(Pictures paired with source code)

***

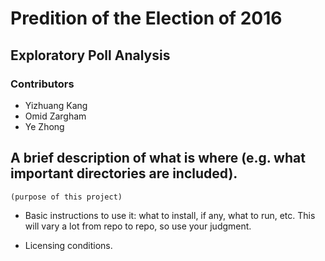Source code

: # Predition of the Election of 2016
## Exploratory Poll Analysis


### Contributors
+ Yizhuang Kang
+ Omid Zargham
+ Ye Zhong


## A brief description of what is where (e.g. what important directories are included).
    (purpose of this project)




    
- Basic instructions to use it: what to install, if any, what to run, etc.  This will vary a lot from repo to repo, so use your judgment.


- Licensing conditions.
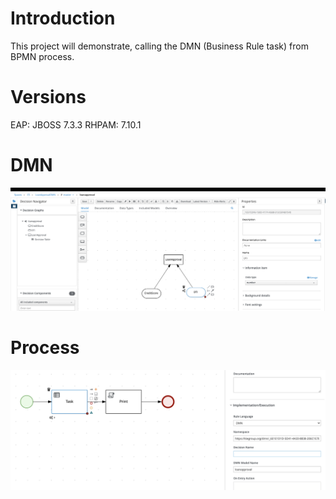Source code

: Introduction
=============
This project will demonstrate, calling the DMN (Business Rule task) from BPMN process.

Versions
========
EAP: JBOSS 7.3.3
RHPAM: 7.10.1

DMN
===
![DMN](images/dmn.png)

Process
=======
![BPMN Process](images/bpmn_process.png)

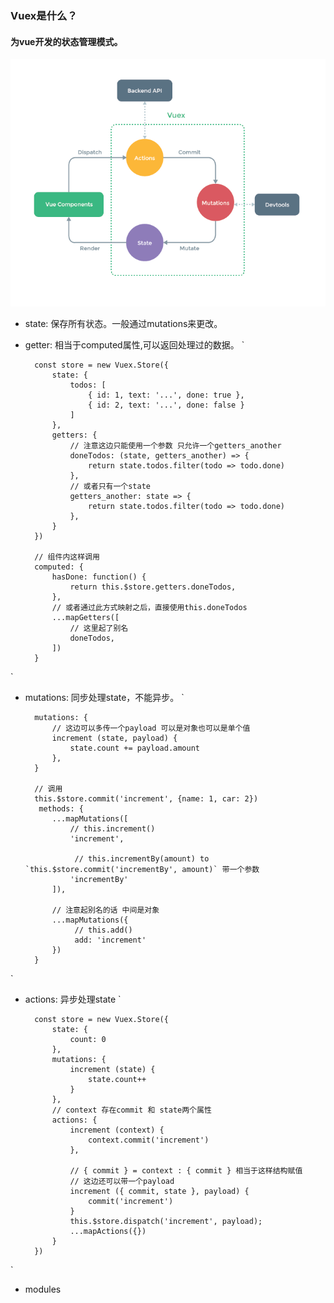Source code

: ### Vuex是什么？
#### 为vue开发的状态管理模式。
![vuex原理图](./assets/vuex.png)
+ state: 保存所有状态。一般通过mutations来更改。
+ getter: 相当于computed属性,可以返回处理过的数据。
`

        const store = new Vuex.Store({
            state: {
                todos: [
                    { id: 1, text: '...', done: true },
                    { id: 2, text: '...', done: false }
                ]
            },
            getters: {
                // 注意这边只能使用一个参数 只允许一个getters_another
                doneTodos: (state, getters_another) => {
                    return state.todos.filter(todo => todo.done)
                },
                // 或者只有一个state
                getters_another: state => {
                    return state.todos.filter(todo => todo.done)
                },
            }
        })

        // 组件内这样调用
        computed: {
            hasDone: function() {
                return this.$store.getters.doneTodos,
            },
            // 或者通过此方式映射之后，直接使用this.doneTodos
            ...mapGetters([
                // 这里起了别名
                doneTodos,
            ])
        }

`
+ mutations: 同步处理state，不能异步。
`

        mutations: {
            // 这边可以多传一个payload 可以是对象也可以是单个值
            increment (state, payload) {
                state.count += payload.amount
            },
        }
        
        // 调用
        this.$store.commit('increment', {name: 1, car: 2})
         methods: {
            ...mapMutations([
                // this.increment()
                'increment', 

                 // this.incrementBy(amount) to `this.$store.commit('incrementBy', amount)` 带一个参数
                'incrementBy' 
            ]),

            // 注意起别名的话 中间是对象
            ...mapMutations({
                 // this.add()
                 add: 'increment'
            })
        }
`
+ actions: 异步处理state
`

        const store = new Vuex.Store({
            state: {
                count: 0
            },
            mutations: {
                increment (state) {
                    state.count++
                }
            },
            // context 存在commit 和 state两个属性
            actions: {
                increment (context) {
                    context.commit('increment')
                },

                // { commit } = context : { commit } 相当于这样结构赋值
                // 这边还可以带一个payload
                increment ({ commit, state }, payload) {
                    commit('increment')
                }
                this.$store.dispatch('increment', payload);
                ...mapActions({})
            }
        })
`
+ modules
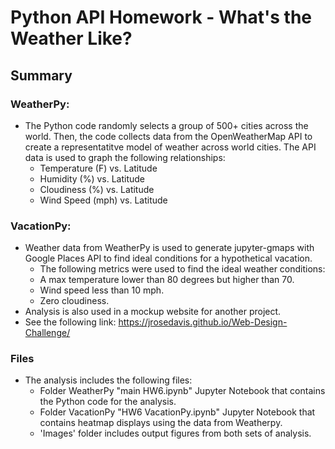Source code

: # Python API Homework - What's the Weather Like?

## Summary
### WeatherPy:
* The Python code randomly selects a group of 500+ cities across the world. Then, the code collects data from the OpenWeatherMap API to create a representatitve model of weather across world cities. The API data is used to graph the following relationships:
    * Temperature (F) vs. Latitude
    * Humidity (%) vs. Latitude
    * Cloudiness (%) vs. Latitude
    * Wind Speed (mph) vs. Latitude
### VacationPy:
* Weather data from WeatherPy is used to generate jupyter-gmaps with Google Places API to find ideal conditions for a hypothetical vacation.
    * The following metrics were used to find the ideal weather conditions:
    * A max temperature lower than 80 degrees but higher than 70.
    * Wind speed less than 10 mph.
    * Zero cloudiness.
* Analysis is also used in a mockup website for another project. 
* See the following link: https://jrosedavis.github.io/Web-Design-Challenge/
### Files
* The analysis includes the following files:
    * Folder WeatherPy "main HW6.ipynb" Jupyter Notebook that contains the Python code for the analysis.
    * Folder VacationPy "HW6 VacationPy.ipynb" Jupyter Notebook that contains heatmap displays using the data from Weatherpy.
    * 'Images' folder includes output figures from both sets of analysis.

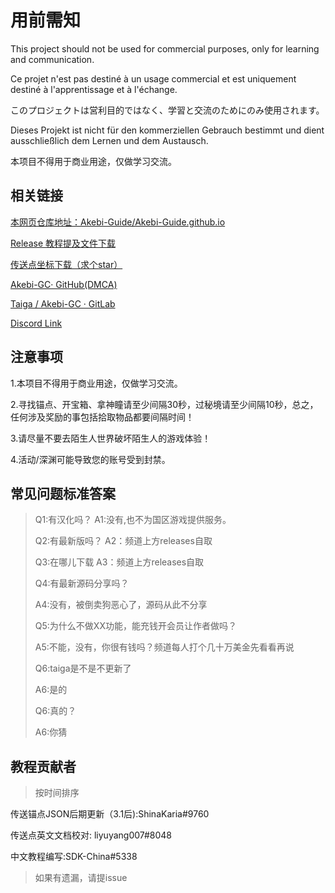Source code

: # 用前需知

This project should not be used for commercial purposes, only for learning and communication.

Ce projet n'est pas destiné à un usage commercial et est uniquement destiné à l'apprentissage et à l'échange.

このプロジェクトは営利目的ではなく、学習と交流のためにのみ使用されます。

Dieses Projekt ist nicht für den kommerziellen Gebrauch bestimmt und dient ausschließlich dem Lernen und dem Austausch.

本项目不得用于商业用途，仅做学习交流。

## 相关链接

[本网页仓库地址：Akebi-Guide/Akebi-Guide.github.io](https://github.com/Akebi-Guide/Akebi-Guide.github.io)

[Release 教程提及文件下载](https://github.com/Akebi-Guide/Akebi-Guide.github.io/releases/tag/Files)

[传送点坐标下载（求个star）](https://github.com/Sam5440/Genshin_Impact_Teleport)

[Akebi-GC· GitHub(DMCA)](https://github.com/Taiga74164/Akebi-GC)

[Taiga / Akebi-GC · GitLab](https://git.crepe.moe/taiga74164/Akebi-GC/-/releases/v1.1.1)

[Discord Link](https://discord.com/invite/XzPfXBH47Y)

## 注意事项

1.本项目不得用于商业用途，仅做学习交流。

2.寻找锚点、开宝箱、拿神瞳请至少间隔30秒，过秘境请至少间隔10秒，总之，任何涉及奖励的事包括拾取物品都要间隔时间！

3.请尽量不要去陌生人世界破坏陌生人的游戏体验！

4.活动/深渊可能导致您的账号受到封禁。

## 常见问题标准答案

> Q1:有汉化吗？ A1:没有,也不为国区游戏提供服务。
>
> Q2:有最新版吗？ A2：频道上方releases自取
>
> Q3:在哪儿下载 A3：频道上方releases自取
>
> Q4:有最新源码分享吗？
>
> A4:没有，被倒卖狗恶心了，源码从此不分享
>
> Q5:为什么不做XX功能，能充钱开会员让作者做吗？
>
> A5:不能，没有，你很有钱吗？频道每人打个几十万美金先看看再说
>
> Q6:taiga是不是不更新了
>
> A6:是的
>
> Q6:真的？
>
> A6:你猜
>

## 教程贡献者

> 按时间排序

传送锚点JSON后期更新（3.1后):ShinaKaria#9760

传送点英文文档校对: liyuyang007#8048

中文教程编写:SDK-China#5338

> 如果有遗漏，请提issue



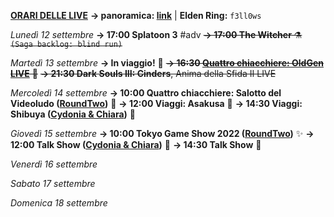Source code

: <b><u>ORARI DELLE LIVE</u></b>
<b>→ panoramica: <a href="https://trello.com/b/iKwdSGf3/sabaku">link</a></b> | <b>Elden Ring:</b> <code>f3ll0ws</code>

<i>Lunedì 12 settembre</i>
<b>→ 17:00 Splatoon 3</b> #adv
<s><b>→ 17:00 The Witcher</b> ⚗️ <code>(Saga backlog: blind run)</code></s>

<i>Martedì 13 settembre</i>
<b>→ In viaggio!</b> 🛫
<s><b>→ 16:30 <a href="https://www.twitch.tv/oldgenproject">Quattro chiacchiere: OldGen LIVE</a></b> 💬</s>
<s><b>→ 21:30 Dark Souls III: Cinders</b>, Anima della Sfida II LIVE</s>

<i>Mercoledì 14 settembre</i>
<b>→ 10:00 Quattro chiacchiere: Salotto del Videoludo (<a href="https://www.twitch.tv/roundtwotwitch">RoundTwo</a>)</b> 💬
<b>→ 12:00 Viaggi: Asakusa</b> 🗾
<b>→ 14:30 Viaggi: Shibuya (<a href="https://www.twitch.tv/cydonia_chiara">Cydonia & Chiara</a>)</b> 🗾

<i>Giovedì 15 settembre</i>
<b>→ 10:00 Tokyo Game Show 2022 (<a href="https://www.twitch.tv/roundtwotwitch">RoundTwo</a>)</b> ✨
<b>→ 12:00 Talk Show (<a href="https://www.twitch.tv/cydonia_chiara">Cydonia & Chiara</a>)</b> 🎤
<b>→ 14:30 Talk Show</b> 🎤

<i>Venerdì 16 settembre</i>

<i>Sabato 17 settembre</i>

<i>Domenica 18 settembre</i>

***

* **WHAT YOU NEED TO DO**: The lines from the one containing "<b>→ 12:00 Viaggi: Asakusa</b> 🗾" through the end of the data are to be copied exactly, the first and last of them included.

* **OUTPUT FOR THIS EXERCISE**:
<b>→ 12:00 Viaggi: Asakusa</b> 🗾
<b>→ 14:30 Viaggi: Shibuya (<a href="https://www.twitch.tv/cydonia_chiara">Cydonia & Chiara</a>)</b> 🗾

<i>Giovedì 15 settembre</i>
<b>→ 10:00 Tokyo Game Show 2022 (<a href="https://www.twitch.tv/roundtwotwitch">RoundTwo</a>)</b> ✨
<b>→ 12:00 Talk Show (<a href="https://www.twitch.tv/cydonia_chiara">Cydonia & Chiara</a>)</b> 🎤
<b>→ 14:30 Talk Show</b> 🎤

<i>Venerdì 16 settembre</i>

<i>Sabato 17 settembre</i>

<i>Domenica 18 settembre</i>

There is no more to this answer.